La fête nationale monégasque a renoué, cette année encore, avec son cérémonial immuable : messe solennelle, distinctions militaires, défilé sous les fenêtres du palais, et apparition, toujours très attendue, de la famille princière. Mais cette édition 2025 a aussi porté l’empreinte d’un voisinage célébré, avec la présence remarquée de la fanfare des Carabinieri de Lombardie, invitée pour les 150 ans de relations diplomatiques entre Monaco et l’Italie.

Balcon d’honneur, scène d’unité : le 19 novembre 2025, Monaco a célébré sa fête nationale en renouant avec le cérémonial imaginé par Charles III (1818-1889), au XIXème siècle.
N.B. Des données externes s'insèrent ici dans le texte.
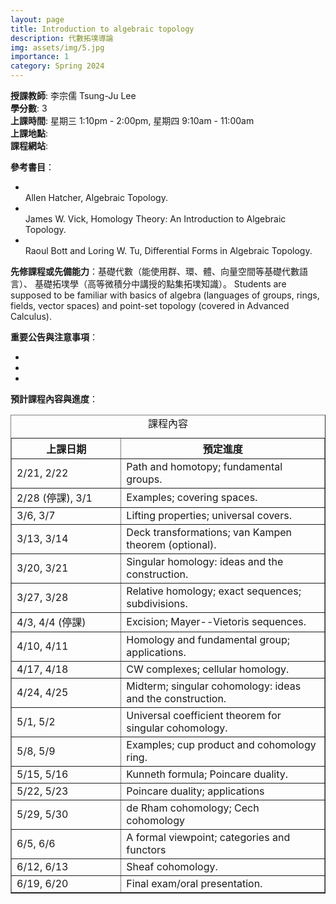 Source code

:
 ```yaml
---
layout: page
title: Introduction to algebraic topology 
description: 代數拓墣導論
img: assets/img/5.jpg
importance: 1
category: Spring 2024
---
```


<p><b>授課教師</b>: 李宗儒 Tsung-Ju Lee
<br><b>學分數</b>: 3
<br><b>上課時間</b>: 星期三 1:10pm - 2:00pm, 星期四 9:10am - 11:00am
<br><b>上課地點</b>: 
<br><b>課程網站</b>: 
<p><b>參考書目</b>：
<ul>
<li></li> Allen Hatcher, Algebraic Topology.
<li></li> James W. Vick, Homology Theory: An Introduction to Algebraic Topology.
<li></li> Raoul Bott and Loring W. Tu, Differential Forms in Algebraic Topology.
</ul>

<p><b>先修課程或先備能力</b>：基礎代數（能使用群、環、體、向量空間等基礎代數語言）、
  基礎拓墣學（高等微積分中講授的點集拓墣知識）。
Students are supposed to be familiar with basics of algebra (languages of groups, rings, fields, vector spaces) and
point-set topology (covered in Advanced Calculus). 
</p>

<p><b>重要公告與注意事項</b>：
<ul>
<li></li>
<li></li>
<li></li>
</ul>
</p>

<p><b>預計課程內容與進度</b>：
<table border="1">
  <caption style="caption-side:top"><center>課程內容</center></caption>
  <tr>
    <th style="width:35%"> 上課日期 </th>
    <th style="width:65%"><center> 預定進度 </center></th>
  </tr>
  <tr>
    <td>2/21, 2/22</td> 
    <td>Path and homotopy; fundamental groups.</td>
  </tr> 
  <tr>
    <td> 2/28 (停課), 3/1</td>
    <td>Examples; covering spaces.</td>
  </tr>
  <tr>
    <td> 3/6, 3/7</td>
    <td>Lifting properties; universal covers.</td>
  </tr>
  <tr>
    <td> 3/13, 3/14</td>
    <td>Deck transformations; van Kampen theorem (optional).</td>
  </tr>
  <tr>
    <td> 3/20, 3/21</td>
    <td>Singular homology: ideas and the construction.</td>
  </tr>
  <tr>
    <td> 3/27, 3/28</td>
    <td>Relative homology; exact sequences; subdivisions.</td>
  </tr>
  <tr>
    <td> 4/3, 4/4 (停課)</td>
    <td>Excision; Mayer--Vietoris sequences.</td>
  </tr>
  <tr>
    <td> 4/10, 4/11 </td>
    <td>Homology and fundamental group; applications.</td>
  </tr>
  <tr>
    <td> 4/17, 4/18 </td>
    <td>CW complexes; cellular homology.</td>
  </tr>
  <tr>
    <td> 4/24, 4/25 </td>
    <td>Midterm; singular cohomology: ideas and the construction.</td>
  </tr>
  <tr>
    <td> 5/1, 5/2 </td>
    <td>Universal coefficient theorem for singular cohomology.</td>
  </tr>
  <tr>
    <td> 5/8, 5/9 </td>
    <td>Examples; cup product and cohomology ring.</td>
  </tr>
  <tr>
    <td> 5/15, 5/16 </td>
    <td>Kunneth formula; Poincare duality.</td>
  </tr>
  <tr>
    <td> 5/22, 5/23 </td>
    <td>Poincare duality; applications</td>
  </tr>
  <tr>
    <td> 5/29, 5/30 </td>
    <td>de Rham cohomology; Cech cohomology</td>
  </tr>
  <tr>
    <td> 6/5, 6/6 </td>
    <td>A formal viewpoint; categories and functors</td>
  </tr>
  <tr>
    <td> 6/12, 6/13 </td>
    <td>Sheaf cohomology.</td>
  </tr>
  <tr>
    <td> 6/19, 6/20 </td>
    <td>Final exam/oral presentation.</td>
  </tr>

</table>
</p>


<p>
<br>
</p>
Dans cette journée se mêlent tradition militaire, rassemblement populaire et diplomatie culturelle. Cette année, elle a été marquée par la présence exceptionnelle de musiciens italiens venus saluer cent cinquante ans d’amitié entre les deux États. Les festivités avaient débuté en amont, avec les distributions de cadeaux aux aînés et les distinctions remises aux sportifs. Mais c’est en la cathédrale que le pays a réellement entrouvert le chapitre solennel de sa journée nationale, autour du Te Deum célébré par Monseigneur Dominique-Marie David. Le prince Albert II et la princesse Charlène étaient là, entourés de la famille princière. Dans son homélie, l’archevêque a rappelé que cette fête « manifeste davantage que de longs discours ce qui nous rassemble et ce qui nous constitue », appelant les Monégasques à « creuser très profond » pour ancrer l’identité nationale sur des fondations solides, résistantes aux comparaisons et aux nostalgies faciles.




Distinctions
Dans la cour d’honneur du palais, le cérémonial militaire a pris le relais. Entouré du prince héréditaire Jacques et de la princesse Gabriella, Albert II a présidé la remise de distinctions et de médailles, sous les regards des membres de la famille princière, rassemblés sur le côté. L’apparition du prince, de la princesse et de leurs enfants au balcon a rassemblé une foule dense sur la place du palais, confirmant que ce moment, plus d’être immuable, reste très attendu. Puis, le défilé militaire a déroulé son protocole sous les fenêtres de la résidence princière. L’édition 2 025 s’est distinguée par un accent diplomatique assumé : trente-trois musiciens de la fanfare du troisième régiment de carabiniers de Lombardie ont donc participé au défilé. Leur venue a souligné les 150 ans de la représentation diplomatique monégasque en Italie, illustrant un lien ancien que le palais princier n’a cessé d’entretenir. Les honneurs finaux ont été rendus au prince Albert II sous son balcon, clôturant la séquence protocolaire.


Miroir
En soirée, place au spectacle, avec le traditionnel gala de la Fête nationale au Grimaldi Forum. Le prince Albert II et la princesse Charlène, entourés de membres de la famille princière et du ministre d’État, Christophe Mirmand, ont assisté au spectacle Bonsoir Monte-Carlo. Dirigée par Yvan Cassar et placée sous l’égide de l’opéra de Monte-Carlo, cette création mêlant revue et comédie musicale a rendu hommage à Joséphine Baker (1906-1975), une figure artistique liée à la principauté et amie de la princesse Grace (1929-1982) [à ce sujet, lire l’interview de l’écrivain Gérard Bonal : « Il faut garder la mémoire de Joséphine Baker vivante », publiée dans Monaco Hebdo n° 1223 — NDLR]. Au fil de la journée, entre recueillement religieux, rites militaires, diplomatie culturelle et célébration populaire, la fête nationale 2 025 a reconduit ce qu’elle est depuis plus d’un siècle : un miroir de la continuité institutionnelle de Monaco et un rappel de son identité, faite de fidélité à ses traditions et d’ouverture contrôlée au monde.